=== AIM OF THE TASK ===
The reply should contain only the lines from the start of the records through the line with "точное выражение содержит", reproduced verbatim and without pictures.

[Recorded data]
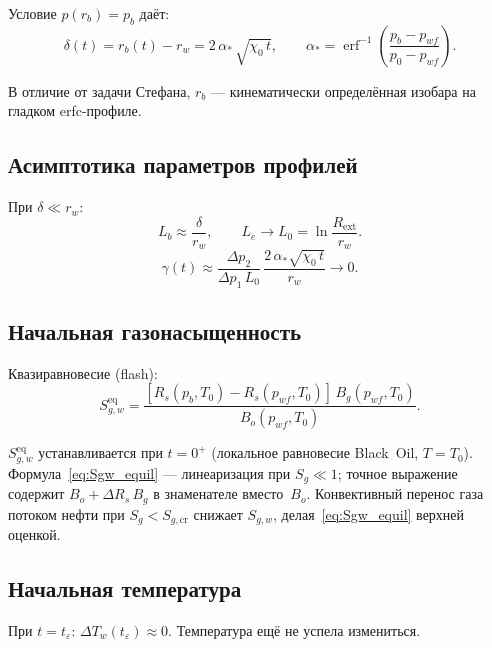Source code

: \documentclass[12pt,a4paper]{article}
\newcommand{\ext}{\mathrm{ext}}
\begin{document}
Условие $p(r_b) = p_b$ даёт:
\begin{equation}\label{eq:delta_sqrt}
  \boxed{
    \delta(t) = r_b(t) - r_w = 2\,\alpha_*\,\sqrt{\chi_0\,t},
    \qquad
    \alpha_* = \operatorname{erf}^{-1}\!\left(
      \frac{p_b - p_{wf}}{p_0 - p_{wf}}
    \right).
  }
\end{equation}

В отличие от задачи Стефана, $r_b$ --- кинематически
определённая изобара на гладком erfc-профиле.

\subsection{Асимптотика параметров профилей}

При $\delta \ll r_w$:
\begin{equation}\label{eq:Lb_asymp}
  L_b \approx \frac{\delta}{r_w},
  \qquad
  L_e \to L_0 = \ln\!\frac{R_\ext}{r_w}.
\end{equation}
\begin{equation}\label{eq:gamma_asymp}
  \gamma(t)
  \approx \frac{\Delta p_2}{\Delta p_1\,L_0}\,
    \frac{2\,\alpha_*\sqrt{\chi_0\,t}}{r_w} \to 0.
\end{equation}

\subsection{Начальная газонасыщенность}

Квазиравновесие (flash):
\begin{equation}\label{eq:Sgw_equil}
  \boxed{
    S_{g,w}^{\mathrm{eq}}
    = \frac{[R_s(p_b, T_0) - R_s(p_{wf}, T_0)]\,
      B_g(p_{wf}, T_0)}{B_o(p_{wf}, T_0)}.
  }
\end{equation}

$S_{g,w}^{\mathrm{eq}}$ устанавливается при $t = 0^+$
(локальное равновесие Black~Oil, $T = T_0$).
Формула~\eqref{eq:Sgw_equil} --- линеаризация при $S_g \ll 1$;
точное выражение содержит $B_o + \Delta R_s\,B_g$
в знаменателе вместо~$B_o$.
Конвективный перенос газа потоком нефти
при $S_g < S_{g,\mathrm{cr}}$ снижает $S_{g,w}$,
делая~\eqref{eq:Sgw_equil} верхней оценкой.

\subsection{Начальная температура}

При $t = t_\varepsilon$: $\Delta T_w(t_\varepsilon) \approx 0$.
Температура ещё не успела измениться.
\end{document}
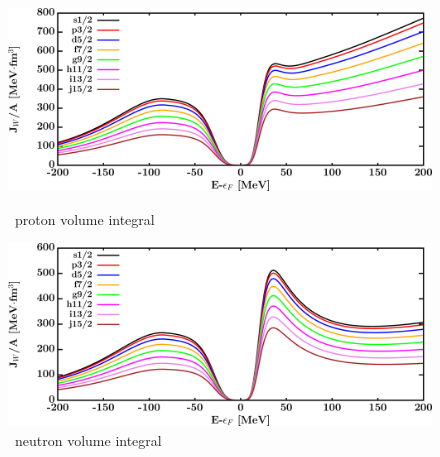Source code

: \begin{figure}[hbtp]
    \centering
    \begin{minipage}{0.42\textwidth}
        \centering
        \includegraphics[width=\textwidth]{figures/ni64_protonVolumeIntegrals.png}
        \caption*{\niFour\ proton volume integral}
        \label{DOMFitData_ni64_proton_potentialIntegral}
    \end{minipage}\hspace{6pt}
    \begin{minipage}{0.42\textwidth}
        \centering
        \includegraphics[width=\textwidth]{figures/ni64_neutronVolumeIntegrals.png}
        \caption*{\niFour\ neutron volume integral}
        \label{DOMFitData_ni64_neutron_potentialIntegral}
    \end{minipage}
\end{figure}
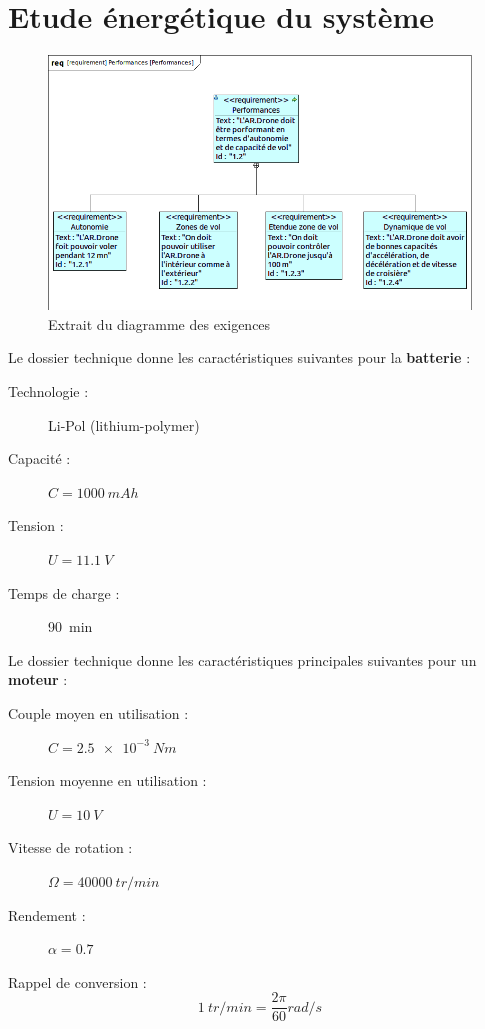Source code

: \documentclass[10pt,fleqn]{article} %
\begin{document}
\section{Etude énergétique du système}

\begin{figure}
    \centering
    \includegraphics[height=0.3\textheight]{images/exigence_drone.png}
    \caption{Extrait du diagramme des exigences}
    \label{fig:exi}
\end{figure}

Le dossier technique donne les caractéristiques suivantes pour la \textbf{batterie} :
\begin{description}
 \item[Technologie :] Li-Pol (lithium-polymer)
\item[Capacité :] $ C = \SI{1000}{mAh} $
\item[Tension :] $U=\SI{11.1}{V}$
\item[Temps de charge :] \SI{90}{min}
\end{description}

Le dossier technique donne les caractéristiques principales suivantes pour un \textbf{moteur} :
\begin{description}
    \item[Couple moyen en utilisation : ] $C = \SI{2.5e-3}{Nm}$
    \item[Tension moyenne en utilisation : ] $U = \SI{10}{V}$
    \item[Vitesse de rotation : ] $\Omega = \SI{40000}{tr/min}$
    \item[Rendement : ] $\alpha = 0.7$
\end{description}

Rappel de conversion : $$\SI{1}{tr/min} = \frac{2\pi}{60}\si{rad/s}$$
\end{document}
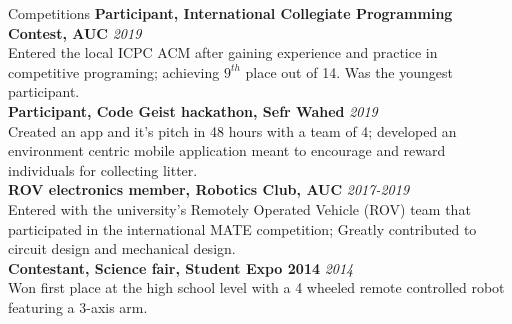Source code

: \documentclass{resume}
\begin{document}
\begin{small}
	\begin{rSection}{Competitions}
		{\bf Participant, International Collegiate Programming Contest, AUC} \hfill {\em 2019} \\
		Entered the local ICPC ACM after gaining experience and practice in competitive programing; achieving $9^{th}$ place out of 14. Was the youngest participant. \\
		{\bf Participant, Code Geist hackathon, Sefr Wahed} \hfill {\em 2019} \\
		Created an app and it's pitch in 48 hours with a team of 4; developed an environment centric mobile application meant to encourage and reward individuals for collecting litter.\\
		{\bf ROV electronics member, Robotics Club, AUC} \hfill {\em 2017-2019} \\
		Entered with the university's Remotely Operated Vehicle (ROV) team that participated in the international MATE competition; Greatly contributed to circuit design and mechanical design. \\
		{\bf Contestant, Science fair, Student Expo 2014} \hfill {\em 2014} \\
		Won first place at the high school level with a 4 wheeled remote controlled robot featuring a 3-axis arm.
	\end{rSection}
	

\end{small}
\end{document}
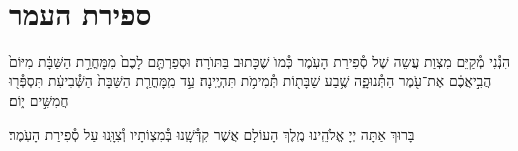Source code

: \documentclass[twoside, openany, parskip=half, 11pt]{book}
\begin{document}
\quad{}\quad{}\\

\section{ספירת העמר}
\label{sefiras haomer}

הִנְ֯נִי מְ֯קַיֵּם מִצְוַת עֲשֵה שֶׁל סְ֯פִירַת הָעֽׂמֶר כְּ֯מוׂ שֶׁכָּתוּב בַּתּוׂרָה׃ וּסְפַרְתֶּ֤ם לָכֶם֙ מִמׇּחֳרַ֣ת הַשַּׁבָּ֔ת מִיּוֹם֙ הֲבִ֣יאֲכֶ֔ם אֶת־עֹ֖מֶר הַתְּ֯נוּפָ֑ה שֶׁ֥בַע שַׁבָּת֖וֹת תְּ֯מִימֹ֥ת תִּהְיֶֽינָה׃ עַ֣ד מִֽמׇּחֳרַ֤ת הַשַּׁבָּת֙ הַשְּׁ֯בִיעִ֔ת תִּסְפְּ֯ר֖וּ חֲמִשִּׁ֣ים י֑וֹם׃

בָּרוּךְ אַתָּה יְיָ אֱלֹהֵֽינוּ מֶֽלֶךְ הָעוֹלָם אֲשֶׁר קִדְּ֯שָֽׁנוּ בְּ֯מִצְוֹתָיו וְ֯צִוָּֽנוּ עַל סְ֯פִירַת הָעֹֽמֶר׃\\
\end{document}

=== RESULT BELOW ===
Source code

: \documentclass[12pt,a4paper]{article}
\newcommand{\ext}{\mathrm{ext}}
\begin{document}
Условие $p(r_b) = p_b$ даёт:
\begin{equation}\label{eq:delta_sqrt}
  \boxed{
    \delta(t) = r_b(t) - r_w = 2\,\alpha_*\,\sqrt{\chi_0\,t},
    \qquad
    \alpha_* = \operatorname{erf}^{-1}\!\left(
      \frac{p_b - p_{wf}}{p_0 - p_{wf}}
    \right).
  }
\end{equation}

В отличие от задачи Стефана, $r_b$ --- кинематически
определённая изобара на гладком erfc-профиле.

\subsection{Асимптотика параметров профилей}

При $\delta \ll r_w$:
\begin{equation}\label{eq:Lb_asymp}
  L_b \approx \frac{\delta}{r_w},
  \qquad
  L_e \to L_0 = \ln\!\frac{R_\ext}{r_w}.
\end{equation}
\begin{equation}\label{eq:gamma_asymp}
  \gamma(t)
  \approx \frac{\Delta p_2}{\Delta p_1\,L_0}\,
    \frac{2\,\alpha_*\sqrt{\chi_0\,t}}{r_w} \to 0.
\end{equation}

\subsection{Начальная газонасыщенность}

Квазиравновесие (flash):
\begin{equation}\label{eq:Sgw_equil}
  \boxed{
    S_{g,w}^{\mathrm{eq}}
    = \frac{[R_s(p_b, T_0) - R_s(p_{wf}, T_0)]\,
      B_g(p_{wf}, T_0)}{B_o(p_{wf}, T_0)}.
  }
\end{equation}

$S_{g,w}^{\mathrm{eq}}$ устанавливается при $t = 0^+$
(локальное равновесие Black~Oil, $T = T_0$).
Формула~\eqref{eq:Sgw_equil} --- линеаризация при $S_g \ll 1$;
точное выражение содержит $B_o + \Delta R_s\,B_g$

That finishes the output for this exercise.